Track Internet disconnections, provider outages with historical data, and automated speed testing.
For Windows, Linux, ARM64, ARMa7. Learn more by visiting www.outagesio.com
Notice: If you created an account on app.outagesio.com, simply use the same credentials to log in here.
2.5Gbps Hardware Agent Repeatedly "Rebooting", Missing Data
-
wrote on Jan 14, 2025, 7:32 PM last edited by
129878 is back online now, downline one switch from 131232.
-
wrote on Jan 14, 2025, 10:45 PM last edited by SBK Jan 14, 2025, 3:46 PM
-
wrote on Jan 14, 2025, 10:53 PM last edited by
The 3 agents are recording a similar situation on Jan 13 at around 13:33 Chicago time but at the same time are not recording any type of outage.
Two different technologies (Windows, Openwrt) and three different versions (MT300 and MT3000 even if they both are openwrt are different in binaries) but they all:
- cannot identify an outage
- are monitoring inactives
- they disagree in some minor timing, which can be related to the way the three agents are connected to the LAN
So next question is: is it possible, without any specific detail, understand if all three agents are connected the same way within the LAN (different VLANs, directly connected to the router or thru a switch, different rules in the firewall)
A simple hand drawn picture is more than enough, as I said no company detail is needed, jsut trying to see where the problem is originated and why they behave in such a way.
-
wrote on Jan 15, 2025, 1:57 AM last edited by OutagesIO_Support Jan 15, 2025, 7:43 AM
Retracted.

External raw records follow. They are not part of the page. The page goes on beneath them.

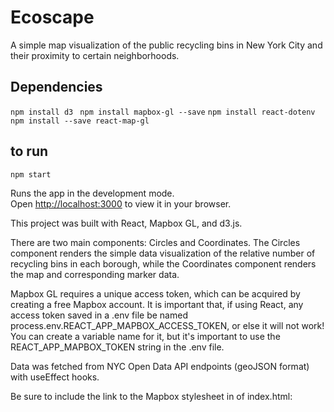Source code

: # Ecoscape

A simple map visualization of the public recycling bins in New York City and their proximity to certain neighborhoods. 

## Dependencies

`npm install d3 `
`npm install mapbox-gl --save`
`npm install react-dotenv`
`npm install --save react-map-gl`

## to run
`npm start`

Runs the app in the development mode.\
Open [http://localhost:3000](http://localhost:3000) to view it in your browser.


This project was built with React, Mapbox GL, and d3.js.

There are two main components: Circles and Coordinates. The Circles component renders the simple data visualization of the relative number of recycling bins in each borough, while the Coordinates component renders the map and corresponding marker data. 

Mapbox GL requires a unique access token, which can be acquired by creating a free Mapbox account. 
It is important that, if using React, any access token saved in a .env file be named process.env.REACT_APP_MAPBOX_ACCESS_TOKEN, or else it will not work! You can create a variable name for it, but it's important to use the REACT_APP_MAPBOX_TOKEN string in the .env file.

Data was fetched from NYC Open Data API endpoints (geoJSON format) with useEffect hooks. 

Be sure to include the link to the Mapbox stylesheet in <head> of index.html: 
  <link href='https://api.mapbox.com/mapbox-gl-js/v2.3.1/mapbox-gl.css' rel='stylesheet' />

Accidentally replies to Ed :)
-
wrote on Jan 15, 2025, 2:11 PM last edited by recalc Jan 15, 2025, 7:14 AM
I see @OutagesIO_Support seeming to quote/reply to @SBK and not sure what portion is directed to @SBK versus the OP (me).
The entire purpose of my getting new 2.5Gbps hardware agent was to better monitor outages from new ISP (WeLink) and compare to old ISP (AT&T Fiber). Unfortunately, there may be something else weird going on with the local network which may or may not be an artifact of something the new ISP does (e.g. CGNAT, RF at unknown reliability vs Fiber, maybe some filtering they did not tell me about, etc).Once the bug was quickly fixed about certain but not all 2.5Gbps hardware agents not reporting, I am not sure what's up, but I do know I did NOT keep the LAN and WAN/ISP setup in a steady state suitable for any in-depth monitoring throughout that time, until late evening Chicago time 14 Jan. Work was underway to ensure internet service back online to users. But that no doubt made any troubleshooting of agents difficult.
Over those couple days I had to swap back and forth between the old and new ISP a couple times (eventually switching back the original - had before 2.5GBPS agent installation - ISP) and added a new software agent and put the old yellow hardware agent back online. A few, maybe several, of the times when agent(s) ceased communication that was likely: when ISP tech came to attempt to adjust their RF (did not solve), ISP tech took connection offline, I had to swap back and forth between ISPs by physically moving cable in 2 different floors and 2 separate buildings, I moved HW agent 129878 to a different floor different switch, routers rebooted, etc.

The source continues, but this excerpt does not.